WORK TO COMPLETE: What the response needs is every record, repeated verbatim, and no images.
:: INPUT FOR THIS TASK ::
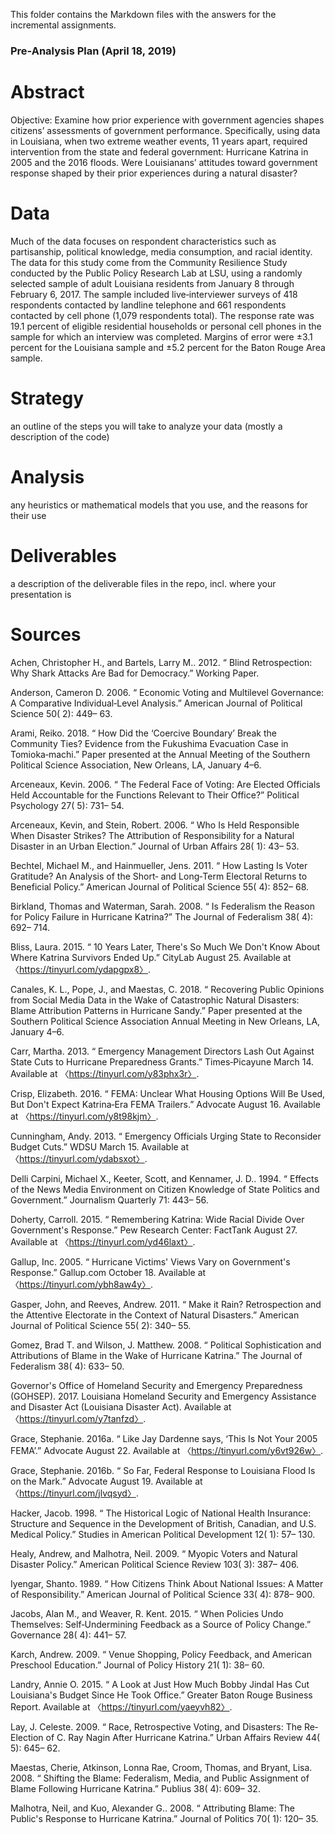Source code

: This folder contains the Markdown files with the answers for the incremental assignments.

### Pre-Analysis Plan (April 18, 2019)
# Abstract
Objective: 
Examine how prior experience with government agencies shapes citizens’ assessments of government performance. Specifically, using data in Louisiana, when two extreme weather events, 11 years apart, required intervention from the state and federal government: Hurricane Katrina in 2005 and the 2016 floods. Were Louisianans’ attitudes toward government response shaped by their prior experiences during a natural disaster?

# Data
Much of the data focuses on respondent characteristics such as partisanship, political knowledge, media consumption, and racial identity. The data for this study come from the Community Resilience Study conducted by the Public Policy Research Lab at LSU, using a randomly selected sample of adult Louisiana residents from January 8 through February 6, 2017. The sample included live‐interviewer surveys of 418 respondents contacted by landline telephone and 661 respondents contacted by cell phone (1,079 respondents total). The response rate was 19.1 percent of eligible residential households or personal cell phones in the sample for which an interview was completed. Margins of error were ±3.1 percent for the Louisiana sample and ±5.2 percent for the Baton Rouge Area sample.

# Strategy
an outline of the steps you will take to analyze your data (mostly a description of the code)

# Analysis
any heuristics or mathematical models that you use, and the reasons for their use

# Deliverables
a description of the deliverable files in the repo, incl. where your presentation is

# Sources
Achen, Christopher H., and Bartels, Larry M.. 2012. “ Blind Retrospection: Why Shark Attacks Are Bad for Democracy.” Working Paper.

Anderson, Cameron D. 2006. “ Economic Voting and Multilevel Governance: A Comparative Individual‐Level Analysis.” American Journal of Political Science 50( 2): 449– 63.

Arami, Reiko. 2018. “ How Did the ‘Coercive Boundary’ Break the Community Ties? Evidence from the Fukushima Evacuation Case in Tomioka‐machi.” Paper presented at the Annual Meeting of the Southern Political Science Association, New Orleans, LA, January 4–6.

Arceneaux, Kevin. 2006. “ The Federal Face of Voting: Are Elected Officials Held Accountable for the Functions Relevant to Their Office?” Political Psychology 27( 5): 731– 54.

Arceneaux, Kevin, and Stein, Robert. 2006. “ Who Is Held Responsible When Disaster Strikes? The Attribution of Responsibility for a Natural Disaster in an Urban Election.” Journal of Urban Affairs 28( 1): 43– 53.

Bechtel, Michael M., and Hainmueller, Jens. 2011. “ How Lasting Is Voter Gratitude? An Analysis of the Short‐ and Long‐Term Electoral Returns to Beneficial Policy.” American Journal of Political Science 55( 4): 852– 68.

Birkland, Thomas and Waterman, Sarah. 2008. “ Is Federalism the Reason for Policy Failure in Hurricane Katrina?” The Journal of Federalism 38( 4): 692– 714.

Bliss, Laura. 2015. “ 10 Years Later, There's So Much We Don't Know About Where Katrina Survivors Ended Up.” CityLab August 25. Available at 〈https://tinyurl.com/ydapgpx8〉.

Canales, K. L., Pope, J., and Maestas, C. 2018. “ Recovering Public Opinions from Social Media Data in the Wake of Catastrophic Natural Disasters: Blame Attribution Patterns in Hurricane Sandy.” Paper presented at the Southern Political Science Association Annual Meeting in New Orleans, LA, January 4–6.

Carr, Martha. 2013. “ Emergency Management Directors Lash Out Against State Cuts to Hurricane Preparedness Grants.” Times‐Picayune March 14. Available at 〈https://tinyurl.com/y83phx3r〉.

Crisp, Elizabeth. 2016. “ FEMA: Unclear What Housing Options Will Be Used, But Don't Expect Katrina‐Era FEMA Trailers.” Advocate August 16. Available at 〈https://tinyurl.com/y8t98kjm〉.

Cunningham, Andy. 2013. “ Emergency Officials Urging State to Reconsider Budget Cuts.” WDSU March 15. Available at 〈https://tinyurl.com/ydabsxot〉.

Delli Carpini, Michael X., Keeter, Scott, and Kennamer, J. D.. 1994. “ Effects of the News Media Environment on Citizen Knowledge of State Politics and Government.” Journalism Quarterly 71: 443– 56.

Doherty, Carroll. 2015. “ Remembering Katrina: Wide Racial Divide Over Government's Response.” Pew Research Center: FactTank August 27. Available at 〈https://tinyurl.com/yd46laxt〉.

Gallup, Inc. 2005. “ Hurricane Victims' Views Vary on Government's Response.” Gallup.com October 18. Available at 〈https://tinyurl.com/ybh8aw4y〉.

Gasper, John, and Reeves, Andrew. 2011. “ Make it Rain? Retrospection and the Attentive Electorate in the Context of Natural Disasters.” American Journal of Political Science 55( 2): 340– 55.

Gomez, Brad T. and Wilson, J. Matthew. 2008. “ Political Sophistication and Attributions of Blame in the Wake of Hurricane Katrina.” The Journal of Federalism 38( 4): 633– 50.

Governor's Office of Homeland Security and Emergency Preparedness (GOHSEP). 2017. Louisiana Homeland Security and Emergency Assistance and Disaster Act (Louisiana Disaster Act). Available at 〈https://tinyurl.com/y7tanfzd〉.

Grace, Stephanie. 2016a. “ Like Jay Dardenne says, ‘This Is Not Your 2005 FEMA’.” Advocate August 22. Available at 〈https://tinyurl.com/y6vt926w〉.

Grace, Stephanie. 2016b. “ So Far, Federal Response to Louisiana Flood Is on the Mark.” Advocate August 19. Available at 〈https://tinyurl.com/jlvqsyd〉.

Hacker, Jacob. 1998. “ The Historical Logic of National Health Insurance: Structure and Sequence in the Development of British, Canadian, and U.S. Medical Policy.” Studies in American Political Development 12( 1): 57– 130.

Healy, Andrew, and Malhotra, Neil. 2009. “ Myopic Voters and Natural Disaster Policy.” American Political Science Review 103( 3): 387– 406.

Iyengar, Shanto. 1989. “ How Citizens Think About National Issues: A Matter of Responsibility.” American Journal of Political Science 33( 4): 878– 900.

Jacobs, Alan M., and Weaver, R. Kent. 2015. “ When Policies Undo Themselves: Self‐Undermining Feedback as a Source of Policy Change.” Governance 28( 4): 441– 57.

Karch, Andrew. 2009. “ Venue Shopping, Policy Feedback, and American Preschool Education.” Journal of Policy History 21( 1): 38– 60.

Landry, Annie O. 2015. “ A Look at Just How Much Bobby Jindal Has Cut Louisiana's Budget Since He Took Office.” Greater Baton Rouge Business Report. Available at 〈https://tinyurl.com/yaeyvh82〉.

Lay, J. Celeste. 2009. “ Race, Retrospective Voting, and Disasters: The Re‐Election of C. Ray Nagin After Hurricane Katrina.” Urban Affairs Review 44( 5): 645– 62.

Maestas, Cherie, Atkinson, Lonna Rae, Croom, Thomas, and Bryant, Lisa. 2008. “ Shifting the Blame: Federalism, Media, and Public Assignment of Blame Following Hurricane Katrina.” Publius 38( 4): 609– 32.

Malhotra, Neil, and Kuo, Alexander G.. 2008. “ Attributing Blame: The Public's Response to Hurricane Katrina.” Journal of Politics 70( 1): 120– 35.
:::
SOLVED PROBLEM:
Source code

: This folder contains the Markdown files with the answers for the incremental assignments.

### Pre-Analysis Plan (April 18, 2019)
# Abstract
Objective: 
Examine how prior experience with government agencies shapes citizens’ assessments of government performance. Specifically, using data in Louisiana, when two extreme weather events, 11 years apart, required intervention from the state and federal government: Hurricane Katrina in 2005 and the 2016 floods. Were Louisianans’ attitudes toward government response shaped by their prior experiences during a natural disaster?

# Data
Much of the data focuses on respondent characteristics such as partisanship, political knowledge, media consumption, and racial identity. The data for this study come from the Community Resilience Study conducted by the Public Policy Research Lab at LSU, using a randomly selected sample of adult Louisiana residents from January 8 through February 6, 2017. The sample included live‐interviewer surveys of 418 respondents contacted by landline telephone and 661 respondents contacted by cell phone (1,079 respondents total). The response rate was 19.1 percent of eligible residential households or personal cell phones in the sample for which an interview was completed. Margins of error were ±3.1 percent for the Louisiana sample and ±5.2 percent for the Baton Rouge Area sample.

# Strategy
an outline of the steps you will take to analyze your data (mostly a description of the code)

# Analysis
any heuristics or mathematical models that you use, and the reasons for their use

# Deliverables
a description of the deliverable files in the repo, incl. where your presentation is

# Sources
Achen, Christopher H., and Bartels, Larry M.. 2012. “ Blind Retrospection: Why Shark Attacks Are Bad for Democracy.” Working Paper.

Anderson, Cameron D. 2006. “ Economic Voting and Multilevel Governance: A Comparative Individual‐Level Analysis.” American Journal of Political Science 50( 2): 449– 63.

Arami, Reiko. 2018. “ How Did the ‘Coercive Boundary’ Break the Community Ties? Evidence from the Fukushima Evacuation Case in Tomioka‐machi.” Paper presented at the Annual Meeting of the Southern Political Science Association, New Orleans, LA, January 4–6.

Arceneaux, Kevin. 2006. “ The Federal Face of Voting: Are Elected Officials Held Accountable for the Functions Relevant to Their Office?” Political Psychology 27( 5): 731– 54.

Arceneaux, Kevin, and Stein, Robert. 2006. “ Who Is Held Responsible When Disaster Strikes? The Attribution of Responsibility for a Natural Disaster in an Urban Election.” Journal of Urban Affairs 28( 1): 43– 53.

Bechtel, Michael M., and Hainmueller, Jens. 2011. “ How Lasting Is Voter Gratitude? An Analysis of the Short‐ and Long‐Term Electoral Returns to Beneficial Policy.” American Journal of Political Science 55( 4): 852– 68.

Birkland, Thomas and Waterman, Sarah. 2008. “ Is Federalism the Reason for Policy Failure in Hurricane Katrina?” The Journal of Federalism 38( 4): 692– 714.

Bliss, Laura. 2015. “ 10 Years Later, There's So Much We Don't Know About Where Katrina Survivors Ended Up.” CityLab August 25. Available at 〈https://tinyurl.com/ydapgpx8〉.

Canales, K. L., Pope, J., and Maestas, C. 2018. “ Recovering Public Opinions from Social Media Data in the Wake of Catastrophic Natural Disasters: Blame Attribution Patterns in Hurricane Sandy.” Paper presented at the Southern Political Science Association Annual Meeting in New Orleans, LA, January 4–6.

Carr, Martha. 2013. “ Emergency Management Directors Lash Out Against State Cuts to Hurricane Preparedness Grants.” Times‐Picayune March 14. Available at 〈https://tinyurl.com/y83phx3r〉.

Crisp, Elizabeth. 2016. “ FEMA: Unclear What Housing Options Will Be Used, But Don't Expect Katrina‐Era FEMA Trailers.” Advocate August 16. Available at 〈https://tinyurl.com/y8t98kjm〉.

Cunningham, Andy. 2013. “ Emergency Officials Urging State to Reconsider Budget Cuts.” WDSU March 15. Available at 〈https://tinyurl.com/ydabsxot〉.

Delli Carpini, Michael X., Keeter, Scott, and Kennamer, J. D.. 1994. “ Effects of the News Media Environment on Citizen Knowledge of State Politics and Government.” Journalism Quarterly 71: 443– 56.

Doherty, Carroll. 2015. “ Remembering Katrina: Wide Racial Divide Over Government's Response.” Pew Research Center: FactTank August 27. Available at 〈https://tinyurl.com/yd46laxt〉.

Gallup, Inc. 2005. “ Hurricane Victims' Views Vary on Government's Response.” Gallup.com October 18. Available at 〈https://tinyurl.com/ybh8aw4y〉.

Gasper, John, and Reeves, Andrew. 2011. “ Make it Rain? Retrospection and the Attentive Electorate in the Context of Natural Disasters.” American Journal of Political Science 55( 2): 340– 55.

Gomez, Brad T. and Wilson, J. Matthew. 2008. “ Political Sophistication and Attributions of Blame in the Wake of Hurricane Katrina.” The Journal of Federalism 38( 4): 633– 50.

Governor's Office of Homeland Security and Emergency Preparedness (GOHSEP). 2017. Louisiana Homeland Security and Emergency Assistance and Disaster Act (Louisiana Disaster Act). Available at 〈https://tinyurl.com/y7tanfzd〉.

Grace, Stephanie. 2016a. “ Like Jay Dardenne says, ‘This Is Not Your 2005 FEMA’.” Advocate August 22. Available at 〈https://tinyurl.com/y6vt926w〉.

Grace, Stephanie. 2016b. “ So Far, Federal Response to Louisiana Flood Is on the Mark.” Advocate August 19. Available at 〈https://tinyurl.com/jlvqsyd〉.

Hacker, Jacob. 1998. “ The Historical Logic of National Health Insurance: Structure and Sequence in the Development of British, Canadian, and U.S. Medical Policy.” Studies in American Political Development 12( 1): 57– 130.

Healy, Andrew, and Malhotra, Neil. 2009. “ Myopic Voters and Natural Disaster Policy.” American Political Science Review 103( 3): 387– 406.

Iyengar, Shanto. 1989. “ How Citizens Think About National Issues: A Matter of Responsibility.” American Journal of Political Science 33( 4): 878– 900.

Jacobs, Alan M., and Weaver, R. Kent. 2015. “ When Policies Undo Themselves: Self‐Undermining Feedback as a Source of Policy Change.” Governance 28( 4): 441– 57.

Karch, Andrew. 2009. “ Venue Shopping, Policy Feedback, and American Preschool Education.” Journal of Policy History 21( 1): 38– 60.

Landry, Annie O. 2015. “ A Look at Just How Much Bobby Jindal Has Cut Louisiana's Budget Since He Took Office.” Greater Baton Rouge Business Report. Available at 〈https://tinyurl.com/yaeyvh82〉.

Lay, J. Celeste. 2009. “ Race, Retrospective Voting, and Disasters: The Re‐Election of C. Ray Nagin After Hurricane Katrina.” Urban Affairs Review 44( 5): 645– 62.

Maestas, Cherie, Atkinson, Lonna Rae, Croom, Thomas, and Bryant, Lisa. 2008. “ Shifting the Blame: Federalism, Media, and Public Assignment of Blame Following Hurricane Katrina.” Publius 38( 4): 609– 32.

Malhotra, Neil, and Kuo, Alexander G.. 2008. “ Attributing Blame: The Public's Response to Hurricane Katrina.” Journal of Politics 70( 1): 120– 35.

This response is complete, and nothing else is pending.